**Source texts of formatted documents**
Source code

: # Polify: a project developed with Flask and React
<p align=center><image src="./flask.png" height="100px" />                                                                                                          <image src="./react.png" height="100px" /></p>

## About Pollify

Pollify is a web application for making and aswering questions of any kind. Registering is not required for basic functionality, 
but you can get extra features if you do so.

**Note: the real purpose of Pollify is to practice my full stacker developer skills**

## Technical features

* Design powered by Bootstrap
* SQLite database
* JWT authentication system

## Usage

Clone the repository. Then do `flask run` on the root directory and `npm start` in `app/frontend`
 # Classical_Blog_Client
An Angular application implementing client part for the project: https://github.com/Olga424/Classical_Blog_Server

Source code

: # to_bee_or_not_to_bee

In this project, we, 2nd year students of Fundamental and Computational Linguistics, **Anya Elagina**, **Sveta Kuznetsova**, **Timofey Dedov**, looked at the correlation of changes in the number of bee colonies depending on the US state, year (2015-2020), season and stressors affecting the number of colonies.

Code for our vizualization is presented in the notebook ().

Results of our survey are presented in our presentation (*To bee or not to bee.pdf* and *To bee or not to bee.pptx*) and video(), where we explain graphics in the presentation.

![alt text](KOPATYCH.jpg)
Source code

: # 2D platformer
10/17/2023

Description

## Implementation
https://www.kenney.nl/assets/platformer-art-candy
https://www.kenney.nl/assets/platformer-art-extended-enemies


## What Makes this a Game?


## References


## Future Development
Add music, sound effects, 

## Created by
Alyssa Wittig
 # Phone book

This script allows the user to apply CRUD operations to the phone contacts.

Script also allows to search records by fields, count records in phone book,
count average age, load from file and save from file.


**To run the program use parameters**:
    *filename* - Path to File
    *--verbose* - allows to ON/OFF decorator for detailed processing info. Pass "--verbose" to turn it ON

**What is being asked**
Search the entries above for lines containing the word "assets", and copy each one.

**Answer box**
https://www.kenney.nl/assets/platformer-art-candy
https://www.kenney.nl/assets/platformer-art-extended-enemies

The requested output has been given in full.